7 января 2014 года в эфире телеканала «Россия-1» было показаноРождественское интервью Святейшего Патриарха Московского и всея Руси Кирилла журналисту и телеведущему, генеральному директору российского международного информационного агентства «Россия сегодня» Дмитрию Киселеву.
— Ваше Святейшество, мы беседуем в праздник Рождества Христова. Для большинства людей это семейное торжество, ну и, конечно, детское. Можете ли Вы вспомнить свои мечты, свои пожелания, связанные с этим теплым семейным и детским праздником?
— Тяжело вспомнить мечты и пожелания. Конечно, видимо, что-то было, так как у каждого ребенка, да и у каждого взрослого человека с Рождеством, с Новым годом связаны какие-то мысли о будущем. Но вообще общее мечтание, которое поглощало мое детское сознание, было связано со служением Церкви. Я не помню себя ни в каком возрасте, когда бы я не хотел стать священником. И поэтому праздник Рождества, в контексте этой мечты, имел очень большое значение. Я вообще с большим теплом вспоминаю свой опыт церковной жизни в детстве. Меня все привлекало. Меня привлекало мерцание лампад рано утром перед Литургией, запах ладана, песнопения... В какие-то моменты особенно чувствовалось детским сердцем Божественная благодать. И я не могу забыть одно Рождество, не помню точно, в каком году это было. Я пришел с таким подъемом после вечернего богослужения (в тогдашнем Ленинграде, по петербургской традиции, богослужение совершалось вечером и утром; ночных богослужений не было). И вот, вернувшись после этого богослужения, я испытывал такой духовный подъем, что сел и написал стихотворение. Я не буду Вам сейчас его цитировать, но это, пожалуй, единственное стихотворение, которое я написал в своей жизни.
— И все же христианство в мире сейчас переживает довольно трудные времена. В некоторых странах Европы исчезло даже само слово «Рождество», которое подменяется каким-то Xmas, то есть праздник «X». Не грозит ли это России?
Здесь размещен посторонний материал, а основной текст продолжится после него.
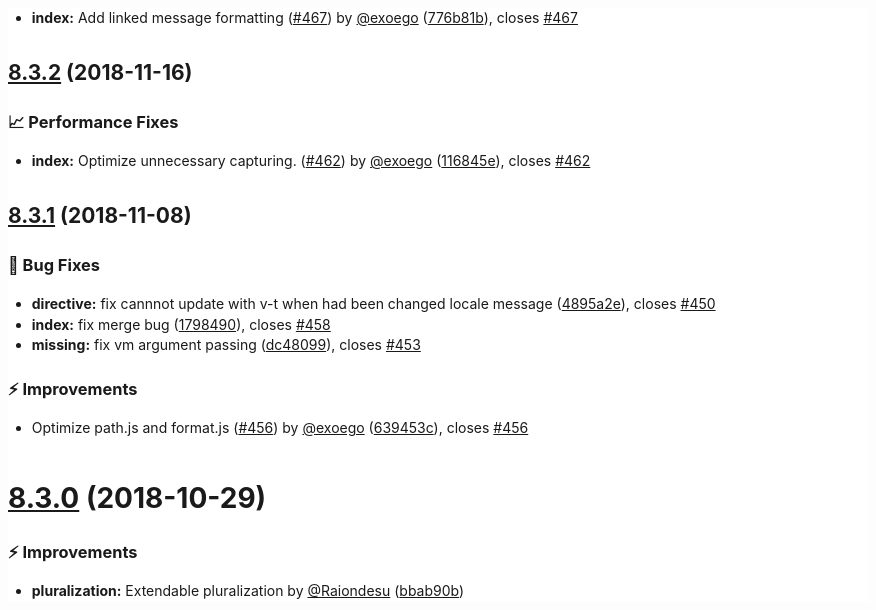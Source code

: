 * **index:** Add linked message formatting ([#467](https://github.com/kazupon/vue-i18n/issues/467)) by [@exoego](https://github.com/exoego) ([776b81b](https://github.com/kazupon/vue-i18n/commit/776b81b)), closes [#467](https://github.com/kazupon/vue-i18n/issues/467)



<a name="8.3.2"></a>
## [8.3.2](https://github.com/kazupon/vue-i18n/compare/v8.3.1...v8.3.2) (2018-11-16)


### :chart_with_upwards_trend: Performance Fixes

* **index:** Optimize unnecessary capturing. ([#462](https://github.com/kazupon/vue-i18n/issues/462)) by [@exoego](https://github.com/exoego) ([116845e](https://github.com/kazupon/vue-i18n/commit/116845e)), closes [#462](https://github.com/kazupon/vue-i18n/issues/462)



<a name="8.3.1"></a>
## [8.3.1](https://github.com/kazupon/vue-i18n/compare/v8.3.0...v8.3.1) (2018-11-08)


### :bug: Bug Fixes

* **directive:** fix cannnot update with v-t when had been changed locale message ([4895a2e](https://github.com/kazupon/vue-i18n/commit/4895a2e)), closes [#450](https://github.com/kazupon/vue-i18n/issues/450)
* **index:** fix merge bug ([1798490](https://github.com/kazupon/vue-i18n/commit/1798490)), closes [#458](https://github.com/kazupon/vue-i18n/issues/458)
* **missing:** fix vm argument passing ([dc48099](https://github.com/kazupon/vue-i18n/commit/dc48099)), closes [#453](https://github.com/kazupon/vue-i18n/issues/453)


### :zap: Improvements

* Optimize path.js and format.js ([#456](https://github.com/kazupon/vue-i18n/issues/456)) by [@exoego](https://github.com/exoego) ([639453c](https://github.com/kazupon/vue-i18n/commit/639453c)), closes [#456](https://github.com/kazupon/vue-i18n/issues/456)



<a name="8.3.0"></a>
# [8.3.0](https://github.com/kazupon/vue-i18n/compare/v8.2.1...v8.3.0) (2018-10-29)


### :zap: Improvements

* **pluralization:** Extendable pluralization by [@Raiondesu](https://github.com/Raiondesu) ([bbab90b](https://github.com/kazupon/vue-i18n/commit/bbab90b))


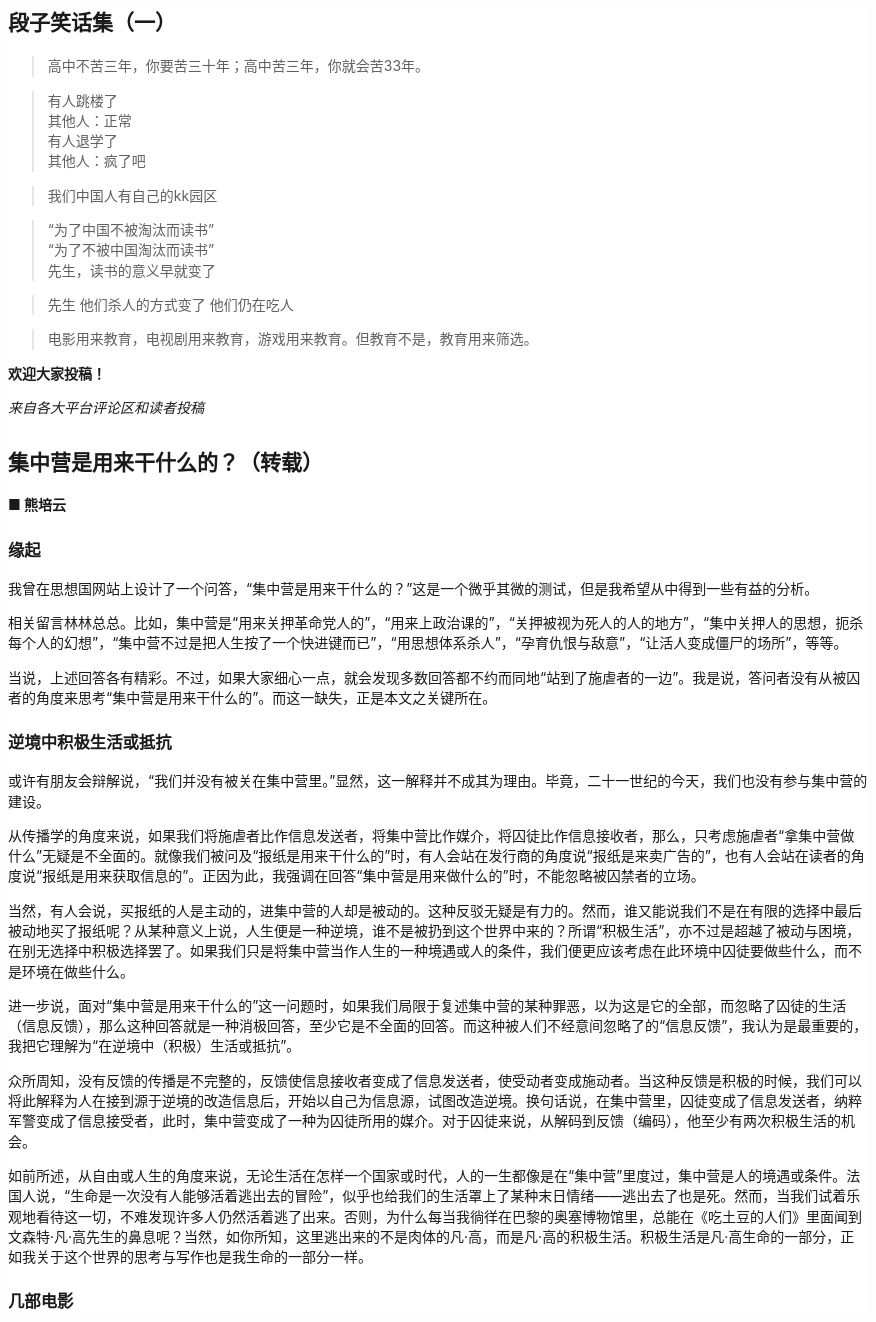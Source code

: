 ## 段子笑话集（一）

> 高中不苦三年，你要苦三十年；高中苦三年，你就会苦33年。

> 有人跳楼了  
其他人：正常  
有人退学了  
其他人：疯了吧  

> 我们中国人有自己的kk园区

> “为了中国不被淘汰而读书”  
“为了不被中国淘汰而读书”  
先生，读书的意义早就变了

> 先生 他们杀人的方式变了 他们仍在吃人

> 电影用来教育，电视剧用来教育，游戏用来教育。但教育不是，教育用来筛选。


**欢迎大家投稿！**

*来自各大平台评论区和读者投稿*

## 集中营是用来干什么的？（转载）

**■ 熊培云**

### 缘起

我曾在思想国网站上设计了一个问答，“集中营是用来干什么的？”这是一个微乎其微的测试，但是我希望从中得到一些有益的分析。

相关留言林林总总。比如，集中营是“用来关押革命党人的”，“用来上政治课的”，“关押被视为死人的人的地方”，“集中关押人的思想，扼杀每个人的幻想”，“集中营不过是把人生按了一个快进键而已”，“用思想体系杀人”，“孕育仇恨与敌意”，“让活人变成僵尸的场所”，等等。

当说，上述回答各有精彩。不过，如果大家细心一点，就会发现多数回答都不约而同地“站到了施虐者的一边”。我是说，答问者没有从被囚者的角度来思考“集中营是用来干什么的”。而这一缺失，正是本文之关键所在。

### 逆境中积极生活或抵抗

或许有朋友会辩解说，“我们并没有被关在集中营里。”显然，这一解释并不成其为理由。毕竟，二十一世纪的今天，我们也没有参与集中营的建设。

从传播学的角度来说，如果我们将施虐者比作信息发送者，将集中营比作媒介，将囚徒比作信息接收者，那么，只考虑施虐者“拿集中营做什么”无疑是不全面的。就像我们被问及“报纸是用来干什么的”时，有人会站在发行商的角度说“报纸是来卖广告的”，也有人会站在读者的角度说“报纸是用来获取信息的”。正因为此，我强调在回答“集中营是用来做什么的”时，不能忽略被囚禁者的立场。

当然，有人会说，买报纸的人是主动的，进集中营的人却是被动的。这种反驳无疑是有力的。然而，谁又能说我们不是在有限的选择中最后被动地买了报纸呢？从某种意义上说，人生便是一种逆境，谁不是被扔到这个世界中来的？所谓“积极生活”，亦不过是超越了被动与困境，在别无选择中积极选择罢了。如果我们只是将集中营当作人生的一种境遇或人的条件，我们便更应该考虑在此环境中囚徒要做些什么，而不是环境在做些什么。

进一步说，面对“集中营是用来干什么的”这一问题时，如果我们局限于复述集中营的某种罪恶，以为这是它的全部，而忽略了囚徒的生活（信息反馈），那么这种回答就是一种消极回答，至少它是不全面的回答。而这种被人们不经意间忽略了的“信息反馈”，我认为是最重要的，我把它理解为“在逆境中（积极）生活或抵抗”。

众所周知，没有反馈的传播是不完整的，反馈使信息接收者变成了信息发送者，使受动者变成施动者。当这种反馈是积极的时候，我们可以将此解释为人在接到源于逆境的改造信息后，开始以自己为信息源，试图改造逆境。换句话说，在集中营里，囚徒变成了信息发送者，纳粹军警变成了信息接受者，此时，集中营变成了一种为囚徒所用的媒介。对于囚徒来说，从解码到反馈（编码），他至少有两次积极生活的机会。

如前所述，从自由或人生的角度来说，无论生活在怎样一个国家或时代，人的一生都像是在“集中营”里度过，集中营是人的境遇或条件。法国人说，“生命是一次没有人能够活着逃出去的冒险”，似乎也给我们的生活罩上了某种末日情绪——逃出去了也是死。然而，当我们试着乐观地看待这一切，不难发现许多人仍然活着逃了出来。否则，为什么每当我徜徉在巴黎的奥塞博物馆里，总能在《吃土豆的人们》里面闻到文森特·凡·高先生的鼻息呢？当然，如你所知，这里逃出来的不是肉体的凡·高，而是凡·高的积极生活。积极生活是凡·高生命的一部分，正如我关于这个世界的思考与写作也是我生命的一部分一样。

### 几部电影
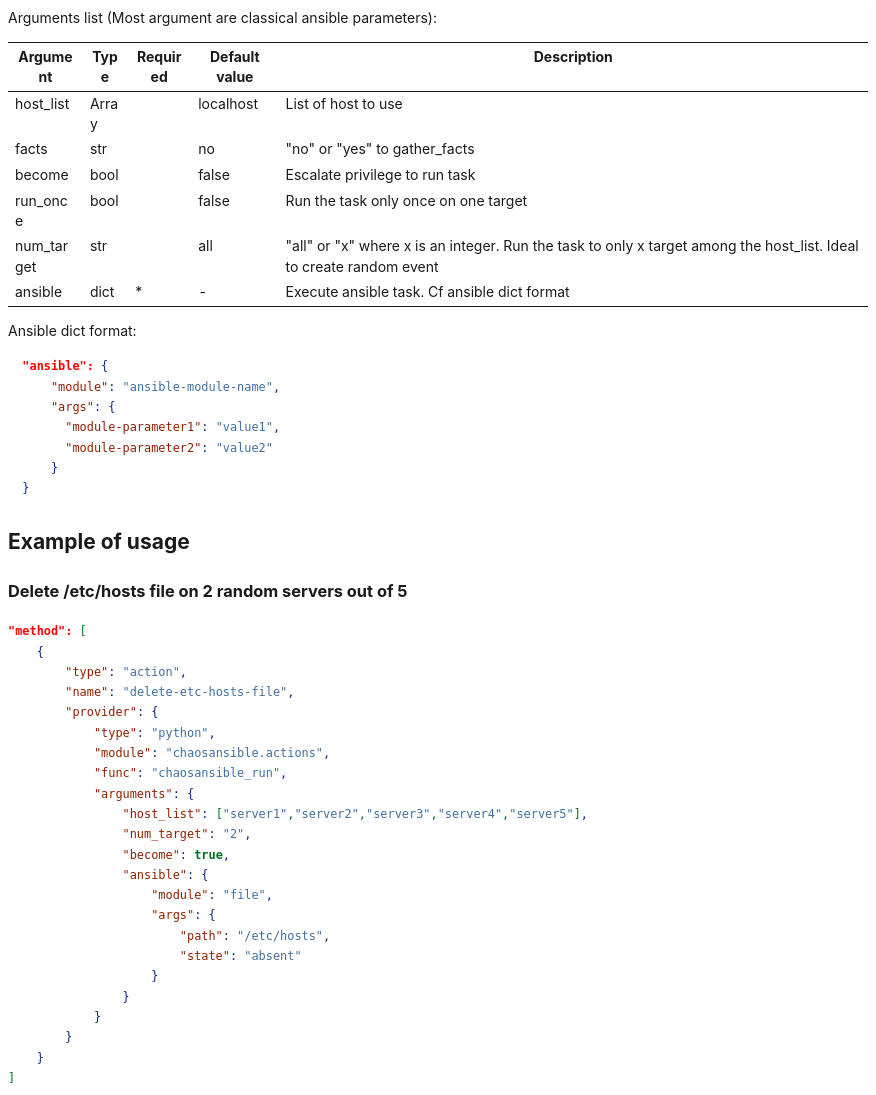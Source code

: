 Arguments list (Most argument are classical ansible parameters):

| Argument | Type | Required | Default value | Description |
| --- | --- | --- | --- | --- |
| host_list | Array |  | localhost | List of host to use |
| facts | str |  | no | "no" or "yes" to gather_facts |
| become | bool |  | false | Escalate privilege to run task |
| run_once | bool |  | false | Run the task only once on one target |
| num_target | str |  | all | "all" or "x" where x is an integer. Run the task to only x target among the host_list. Ideal to create random event |
| ansible | dict | * | - | Execute ansible task. Cf ansible dict format|


Ansible dict format:

```json
  "ansible": {
      "module": "ansible-module-name",
      "args": {
        "module-parameter1": "value1",
        "module-parameter2": "value2"
      }
  }
```


## Example of usage

### Delete /etc/hosts file on 2 random servers out of 5

```json
"method": [
    {
        "type": "action",
        "name": "delete-etc-hosts-file",
        "provider": {
            "type": "python",
            "module": "chaosansible.actions",
            "func": "chaosansible_run",
            "arguments": {
                "host_list": ["server1","server2","server3","server4","server5"],
                "num_target": "2",
                "become": true,
                "ansible": {
                    "module": "file",
                    "args": {
                        "path": "/etc/hosts",
                        "state": "absent"
                    }
                }
            }
        }
    }
]
```


[actions]: http://chaostoolkit.org/reference/api/experiment/#action
[probes]: http://chaostoolkit.org/reference/api/experiment/#probe
[chaostoolkit]: http://chaostoolkit.org
[pep8]: https://pycodestyle.readthedocs.io/en/latest/
[dco]: https://github.com/probot/dco#how-it-works
[venv]: http://chaostoolkit.org/reference/usage/install/#create-a-virtual-environment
— Ну, что касается подмены Рождества какими-то другими названиями, то это политическая акция, целенаправленное действие по вытеснению христианских ценностей, и в том числе христиански ориентированных праздников из жизни людей. Это духовное разоружение масс. Это невероятно опасная тенденция. Мы живем в ту эпоху, когда люди очень обеспокоены правами и свободами человека. Вот удивительно: о любых правах и свободах проявляется забота, кроме одних прав и одной свободы — свободы открыто исповедовать христианскую веру. И мы видим, что сегодня происходит, — когда не разрешают носить крест телеведущим и даже медсестре. Конечно, христианские ценности в Европе, несомненно, сохраняются в жизни народа — а я имею опыт общения с западноевропейцами, которые все это хранят в своих сердцах. А вот политическая тенденция, общее направление действия элит, несомненно, носит антихристианский и антирелигиозный характер. Все это очень тяжело переживается душой, ведь мы прошли через эпоху атеизма. Хочется кричать на весь мир: «Люди, остановитесь! Мы знаем, что это за жизнь. Вы еще в полной мере не знаете. И то, что вы сейчас демонтируете самые мощные духовные стимулы жизни, может привести к катастрофическим последствиям».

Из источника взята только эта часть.